▶ [Description of the task]
Each line below that contains "список" should be counted. Give only the total.

▶ [Information shown]
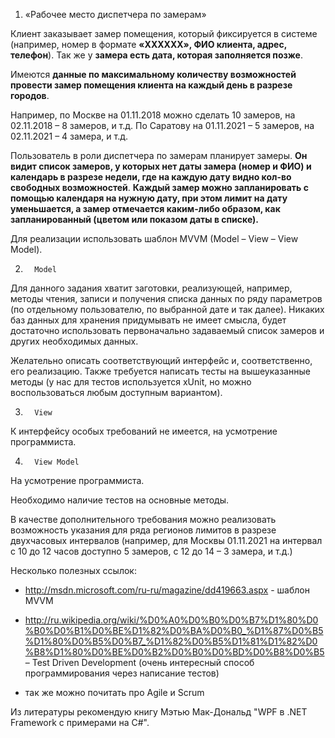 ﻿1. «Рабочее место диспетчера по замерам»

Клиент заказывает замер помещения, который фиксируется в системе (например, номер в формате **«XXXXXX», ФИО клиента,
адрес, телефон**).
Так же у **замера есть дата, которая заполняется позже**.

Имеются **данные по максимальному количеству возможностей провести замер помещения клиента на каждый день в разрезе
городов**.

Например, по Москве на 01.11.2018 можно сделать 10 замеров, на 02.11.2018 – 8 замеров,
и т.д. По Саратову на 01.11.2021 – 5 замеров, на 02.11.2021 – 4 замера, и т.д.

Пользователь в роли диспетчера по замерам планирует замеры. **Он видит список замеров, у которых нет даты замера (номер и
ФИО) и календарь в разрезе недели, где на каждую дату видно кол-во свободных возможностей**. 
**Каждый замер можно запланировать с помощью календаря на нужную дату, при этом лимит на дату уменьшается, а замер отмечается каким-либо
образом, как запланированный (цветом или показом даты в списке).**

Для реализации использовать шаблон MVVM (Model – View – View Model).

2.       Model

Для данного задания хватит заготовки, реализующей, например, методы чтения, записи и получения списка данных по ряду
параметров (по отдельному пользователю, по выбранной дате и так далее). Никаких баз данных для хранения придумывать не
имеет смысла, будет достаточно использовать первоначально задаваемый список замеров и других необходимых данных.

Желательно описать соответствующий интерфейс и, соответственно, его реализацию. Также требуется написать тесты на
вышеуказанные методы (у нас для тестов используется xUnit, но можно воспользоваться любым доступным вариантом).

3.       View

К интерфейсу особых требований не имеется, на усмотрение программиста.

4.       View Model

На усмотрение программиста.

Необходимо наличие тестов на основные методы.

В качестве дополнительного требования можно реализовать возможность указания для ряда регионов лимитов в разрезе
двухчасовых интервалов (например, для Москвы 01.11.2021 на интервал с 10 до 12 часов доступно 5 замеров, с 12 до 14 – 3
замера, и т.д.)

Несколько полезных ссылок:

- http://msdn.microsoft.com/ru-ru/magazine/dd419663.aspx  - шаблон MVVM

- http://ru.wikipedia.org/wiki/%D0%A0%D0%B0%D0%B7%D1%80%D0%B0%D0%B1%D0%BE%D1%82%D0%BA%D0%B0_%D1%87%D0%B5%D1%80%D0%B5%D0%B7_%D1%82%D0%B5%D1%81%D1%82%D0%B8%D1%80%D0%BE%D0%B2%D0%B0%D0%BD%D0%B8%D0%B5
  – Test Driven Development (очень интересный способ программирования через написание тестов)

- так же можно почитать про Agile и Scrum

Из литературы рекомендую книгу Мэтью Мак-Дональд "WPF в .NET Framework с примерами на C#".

...

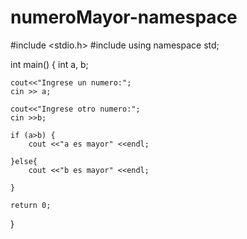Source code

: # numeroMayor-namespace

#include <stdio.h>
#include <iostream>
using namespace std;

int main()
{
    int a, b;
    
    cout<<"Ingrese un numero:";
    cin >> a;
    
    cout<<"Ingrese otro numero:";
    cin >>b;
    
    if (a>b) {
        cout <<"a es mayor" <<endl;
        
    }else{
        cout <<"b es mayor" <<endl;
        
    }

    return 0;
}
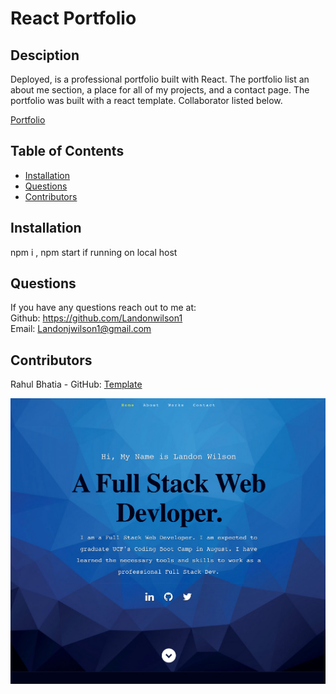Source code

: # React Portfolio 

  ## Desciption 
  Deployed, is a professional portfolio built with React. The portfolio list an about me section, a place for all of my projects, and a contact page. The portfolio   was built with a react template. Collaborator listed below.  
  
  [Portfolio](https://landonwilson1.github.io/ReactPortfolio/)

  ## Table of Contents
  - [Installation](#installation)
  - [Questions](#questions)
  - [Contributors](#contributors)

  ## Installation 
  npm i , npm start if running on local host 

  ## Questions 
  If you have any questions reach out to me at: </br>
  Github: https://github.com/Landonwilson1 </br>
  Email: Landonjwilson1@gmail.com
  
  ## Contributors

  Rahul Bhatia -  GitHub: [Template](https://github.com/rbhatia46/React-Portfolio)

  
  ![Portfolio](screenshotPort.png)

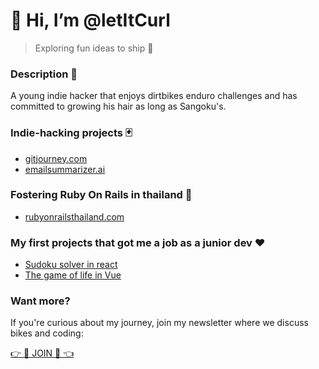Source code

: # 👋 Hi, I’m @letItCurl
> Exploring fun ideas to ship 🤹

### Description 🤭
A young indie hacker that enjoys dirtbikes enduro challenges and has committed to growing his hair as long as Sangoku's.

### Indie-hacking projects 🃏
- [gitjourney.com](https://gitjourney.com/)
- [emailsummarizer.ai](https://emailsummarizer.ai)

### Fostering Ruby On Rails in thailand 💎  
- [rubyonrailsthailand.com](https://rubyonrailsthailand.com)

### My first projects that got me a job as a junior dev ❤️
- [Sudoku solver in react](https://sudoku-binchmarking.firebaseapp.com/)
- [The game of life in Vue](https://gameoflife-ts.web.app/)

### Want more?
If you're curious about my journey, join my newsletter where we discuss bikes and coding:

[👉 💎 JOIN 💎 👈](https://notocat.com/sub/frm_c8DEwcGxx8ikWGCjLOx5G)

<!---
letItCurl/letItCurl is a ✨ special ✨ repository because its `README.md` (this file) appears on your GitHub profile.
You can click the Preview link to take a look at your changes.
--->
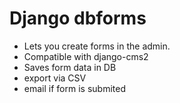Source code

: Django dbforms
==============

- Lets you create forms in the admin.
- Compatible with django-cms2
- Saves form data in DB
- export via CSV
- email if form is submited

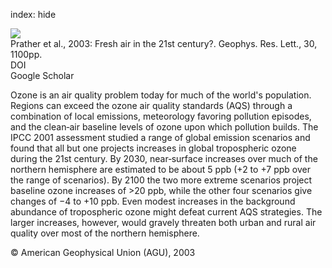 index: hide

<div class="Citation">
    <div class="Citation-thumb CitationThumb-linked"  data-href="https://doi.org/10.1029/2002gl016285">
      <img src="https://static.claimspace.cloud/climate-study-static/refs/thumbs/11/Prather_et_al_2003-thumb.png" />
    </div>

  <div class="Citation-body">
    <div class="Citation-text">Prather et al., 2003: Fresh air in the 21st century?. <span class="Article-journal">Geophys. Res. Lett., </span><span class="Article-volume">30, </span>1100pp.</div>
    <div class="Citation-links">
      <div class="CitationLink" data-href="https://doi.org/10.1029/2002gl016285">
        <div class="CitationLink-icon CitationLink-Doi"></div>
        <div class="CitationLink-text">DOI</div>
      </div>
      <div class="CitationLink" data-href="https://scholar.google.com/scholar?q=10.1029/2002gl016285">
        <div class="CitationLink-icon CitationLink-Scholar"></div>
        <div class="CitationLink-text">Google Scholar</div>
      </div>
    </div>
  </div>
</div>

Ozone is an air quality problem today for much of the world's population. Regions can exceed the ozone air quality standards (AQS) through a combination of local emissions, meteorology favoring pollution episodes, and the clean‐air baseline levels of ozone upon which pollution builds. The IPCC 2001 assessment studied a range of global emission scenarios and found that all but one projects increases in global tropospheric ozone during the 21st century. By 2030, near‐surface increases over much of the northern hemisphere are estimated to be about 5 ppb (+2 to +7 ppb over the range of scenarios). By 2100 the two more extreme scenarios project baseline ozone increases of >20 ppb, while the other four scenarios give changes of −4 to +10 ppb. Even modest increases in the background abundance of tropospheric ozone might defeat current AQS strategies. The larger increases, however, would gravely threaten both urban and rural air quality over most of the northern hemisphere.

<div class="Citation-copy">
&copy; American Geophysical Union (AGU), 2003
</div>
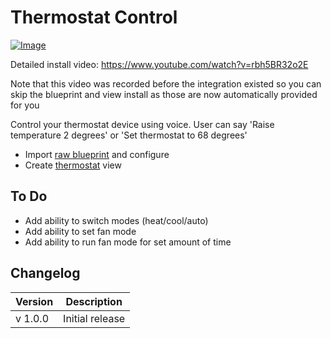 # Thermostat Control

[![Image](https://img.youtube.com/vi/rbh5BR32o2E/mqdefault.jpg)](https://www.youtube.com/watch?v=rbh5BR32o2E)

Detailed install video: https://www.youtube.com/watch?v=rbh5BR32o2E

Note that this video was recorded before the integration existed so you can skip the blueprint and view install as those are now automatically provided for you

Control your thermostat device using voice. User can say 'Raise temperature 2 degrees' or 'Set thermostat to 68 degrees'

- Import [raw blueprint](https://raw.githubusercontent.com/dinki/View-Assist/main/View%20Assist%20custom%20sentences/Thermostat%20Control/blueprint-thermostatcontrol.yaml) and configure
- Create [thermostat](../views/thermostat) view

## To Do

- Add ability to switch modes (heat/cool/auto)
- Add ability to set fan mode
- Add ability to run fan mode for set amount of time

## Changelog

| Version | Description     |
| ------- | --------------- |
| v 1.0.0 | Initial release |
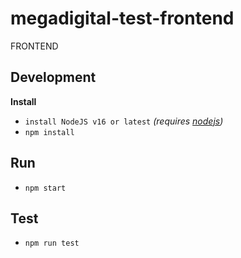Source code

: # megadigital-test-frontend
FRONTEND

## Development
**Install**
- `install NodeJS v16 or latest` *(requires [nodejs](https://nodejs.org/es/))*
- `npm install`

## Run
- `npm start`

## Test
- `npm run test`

▶ [Response below]
2